• nev posted an update 1 week, 5 days ago

    Why is it so hard to escape Earth’s gravity?
    This may be a stupid question to a rocket scientist, but i’d appreciate it if somebody could dumb down the science to help explain it to me.

    • Getting up there is relatively easy. But staying in orbit needs enormous sideways velocity; you need to be going so fast that rather than falling into the earth you miss it. There is an excellent way to think about this involving a really tall tower, and throwing a ball from it faster and faster – the ball lands further and further away, and eventually you throw it so hard that it falls all the way around the earth and hits you in the back of the head.

      ISS, for example, is only 400km above the earth, but to stay there it’s doing 7.5km/sec sideways.

      This is a pretty good primer:

      https://what-if.xkcd.com/58/

    • You need a certain force (the rocket) to lift whatever you want against gravity. But that also needs to lift itself so it needs to be bigger.

      Then add in the air resistance once it’s moving and you need a bit more rocket to overcome that resistance, and even more rocket as it moves faster as drag increases at the square of the increase in velocity so the rocket needs to be bigger to start with, oh and it needs to be that bit extra bigger to overcome the extra you added to overcome air resistance and so on up to a point where it’s big enough to overcome gravity affecting itself and the payload, max air resistance etc. (I think as I’m not a rocket scientist)

      Mark

    • Seems an odd question. You might as well ask why is it so hard to breathe underwater or why is Andromeda so far away.
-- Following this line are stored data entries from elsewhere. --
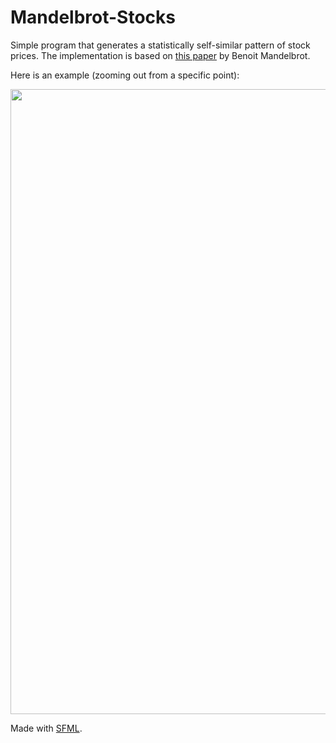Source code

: # Mandelbrot-Stocks
Simple program that generates a statistically self-similar pattern of stock prices. The implementation is based on [this paper](https://users.math.yale.edu/users/mandelbrot/web_pdfs/cartoonBrownianMotions.pdf) by Benoit Mandelbrot. 

Here is an example (zooming out from a specific point):

<p align="center">
 <img src="/demo.gif" width="1000"/>
</p>

Made with [SFML](https://www.sfml-dev.org/).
      It’s not hard, or easy, it’s exactly as you would expect.

    • It isn’t as hard as people think – rockets are a very poor way of doing it. It comes down to the fact that you need rocket fuel and reaction mass to push the rocket, and you need more rocket fuel and reaction mass to push that rocket fuel etc etc.

      If there was a solid road to push against you wouldn’t need reaction mass, or reaction mass to lift the reaction mass etc. But the materials to build that solid road (space elevator) are currently beyond us.

      It’s still not trivial because whilst Earth’s gravity is weak (you are stronger than it!), it extends a long way from Earth so you have to do work against it for a long time.

      Something like a “space gun” needs almost incomparably less energy (fuel) to do the same thing as a rocket. Read about Gerald Bull to find out some more. No reason why one couldn’t have been built by now that launches lumps of metal, fuel or oxidiser Ito orbit, it’s just that there’s no need for one of the type we could built right now. We are a long way from the engineering needed to make a space gun that’s big enough to not squish meat bags and satellites on launch.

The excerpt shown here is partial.